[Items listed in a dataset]
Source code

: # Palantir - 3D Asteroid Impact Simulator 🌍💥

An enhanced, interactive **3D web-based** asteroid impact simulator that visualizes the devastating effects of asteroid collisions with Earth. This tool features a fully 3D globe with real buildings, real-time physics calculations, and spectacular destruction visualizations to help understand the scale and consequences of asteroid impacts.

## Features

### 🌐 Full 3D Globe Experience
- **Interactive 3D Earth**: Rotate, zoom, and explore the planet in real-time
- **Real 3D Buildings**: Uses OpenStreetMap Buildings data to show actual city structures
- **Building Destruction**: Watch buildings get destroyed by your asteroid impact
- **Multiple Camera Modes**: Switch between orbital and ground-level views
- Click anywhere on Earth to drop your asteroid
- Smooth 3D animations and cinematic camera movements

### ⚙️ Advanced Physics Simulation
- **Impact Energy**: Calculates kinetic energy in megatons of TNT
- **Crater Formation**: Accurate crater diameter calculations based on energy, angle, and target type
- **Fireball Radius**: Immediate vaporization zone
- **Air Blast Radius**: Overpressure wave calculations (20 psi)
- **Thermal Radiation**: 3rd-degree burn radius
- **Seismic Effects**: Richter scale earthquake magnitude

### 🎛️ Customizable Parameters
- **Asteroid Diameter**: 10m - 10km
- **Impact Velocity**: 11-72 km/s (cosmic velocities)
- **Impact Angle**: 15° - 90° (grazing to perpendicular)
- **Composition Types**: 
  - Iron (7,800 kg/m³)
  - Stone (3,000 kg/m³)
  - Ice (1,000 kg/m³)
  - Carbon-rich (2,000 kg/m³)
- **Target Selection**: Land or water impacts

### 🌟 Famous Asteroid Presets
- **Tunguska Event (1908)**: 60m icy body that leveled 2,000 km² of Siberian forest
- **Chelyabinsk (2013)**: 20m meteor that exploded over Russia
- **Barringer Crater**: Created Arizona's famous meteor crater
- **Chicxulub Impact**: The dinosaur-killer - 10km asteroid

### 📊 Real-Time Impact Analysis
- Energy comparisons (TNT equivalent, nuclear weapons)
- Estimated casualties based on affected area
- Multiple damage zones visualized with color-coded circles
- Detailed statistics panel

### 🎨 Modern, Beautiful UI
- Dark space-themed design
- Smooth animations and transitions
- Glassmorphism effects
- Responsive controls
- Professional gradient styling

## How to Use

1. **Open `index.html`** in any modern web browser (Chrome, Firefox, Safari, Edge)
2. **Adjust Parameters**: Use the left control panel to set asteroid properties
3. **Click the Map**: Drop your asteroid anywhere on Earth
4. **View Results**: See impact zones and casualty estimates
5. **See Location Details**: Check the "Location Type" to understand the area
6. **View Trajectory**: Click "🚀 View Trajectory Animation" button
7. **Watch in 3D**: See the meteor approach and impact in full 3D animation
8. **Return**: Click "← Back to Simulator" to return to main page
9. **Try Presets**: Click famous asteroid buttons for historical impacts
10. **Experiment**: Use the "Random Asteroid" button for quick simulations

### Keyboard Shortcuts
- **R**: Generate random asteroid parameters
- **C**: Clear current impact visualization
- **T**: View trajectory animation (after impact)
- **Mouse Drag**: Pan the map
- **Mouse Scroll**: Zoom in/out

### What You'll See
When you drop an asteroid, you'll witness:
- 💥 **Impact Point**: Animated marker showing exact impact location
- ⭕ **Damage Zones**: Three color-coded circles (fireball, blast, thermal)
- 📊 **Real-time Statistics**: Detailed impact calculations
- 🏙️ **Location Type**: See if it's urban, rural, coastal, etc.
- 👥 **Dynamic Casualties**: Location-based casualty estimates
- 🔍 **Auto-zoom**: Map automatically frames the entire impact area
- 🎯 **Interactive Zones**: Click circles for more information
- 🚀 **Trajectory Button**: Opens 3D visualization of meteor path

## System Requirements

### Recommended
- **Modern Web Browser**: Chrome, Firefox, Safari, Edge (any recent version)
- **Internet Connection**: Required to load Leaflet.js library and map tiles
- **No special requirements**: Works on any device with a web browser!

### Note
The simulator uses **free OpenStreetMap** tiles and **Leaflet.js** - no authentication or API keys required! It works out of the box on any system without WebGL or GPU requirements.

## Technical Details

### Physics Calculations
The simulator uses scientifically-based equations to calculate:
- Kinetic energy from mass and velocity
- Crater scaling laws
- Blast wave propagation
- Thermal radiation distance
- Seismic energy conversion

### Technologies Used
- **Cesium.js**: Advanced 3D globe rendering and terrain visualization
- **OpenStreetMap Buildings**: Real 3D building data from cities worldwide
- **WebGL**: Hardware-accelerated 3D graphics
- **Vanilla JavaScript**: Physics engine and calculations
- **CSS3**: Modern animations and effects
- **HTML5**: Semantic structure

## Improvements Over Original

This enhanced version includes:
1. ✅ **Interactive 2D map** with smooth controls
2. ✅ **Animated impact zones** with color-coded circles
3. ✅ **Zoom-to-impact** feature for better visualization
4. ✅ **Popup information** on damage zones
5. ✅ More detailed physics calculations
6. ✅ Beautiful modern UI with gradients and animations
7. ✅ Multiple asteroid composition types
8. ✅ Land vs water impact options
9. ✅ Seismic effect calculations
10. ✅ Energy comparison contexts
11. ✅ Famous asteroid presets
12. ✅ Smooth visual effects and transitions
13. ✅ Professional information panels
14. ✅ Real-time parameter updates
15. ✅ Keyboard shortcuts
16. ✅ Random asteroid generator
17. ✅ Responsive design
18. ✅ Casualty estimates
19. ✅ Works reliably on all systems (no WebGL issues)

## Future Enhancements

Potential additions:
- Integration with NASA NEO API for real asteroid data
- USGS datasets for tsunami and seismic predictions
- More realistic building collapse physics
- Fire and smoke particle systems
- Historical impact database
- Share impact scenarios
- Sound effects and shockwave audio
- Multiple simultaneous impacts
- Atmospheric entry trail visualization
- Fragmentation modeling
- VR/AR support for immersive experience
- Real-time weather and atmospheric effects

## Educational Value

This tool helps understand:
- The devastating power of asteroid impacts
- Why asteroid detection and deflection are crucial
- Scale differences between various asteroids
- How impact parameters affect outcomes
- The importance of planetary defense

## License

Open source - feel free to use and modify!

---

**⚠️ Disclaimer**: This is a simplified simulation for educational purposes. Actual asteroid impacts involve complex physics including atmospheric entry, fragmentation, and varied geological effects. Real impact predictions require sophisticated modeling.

- **DESCRIPTION OF THE TASK**
Each line of the data above containing the string "Beautiful" is to be copied.

- **SOLUTION FOR THIS PROBLEM**
### 🎨 Modern, Beautiful UI
6. ✅ Beautiful modern UI with gradients and animations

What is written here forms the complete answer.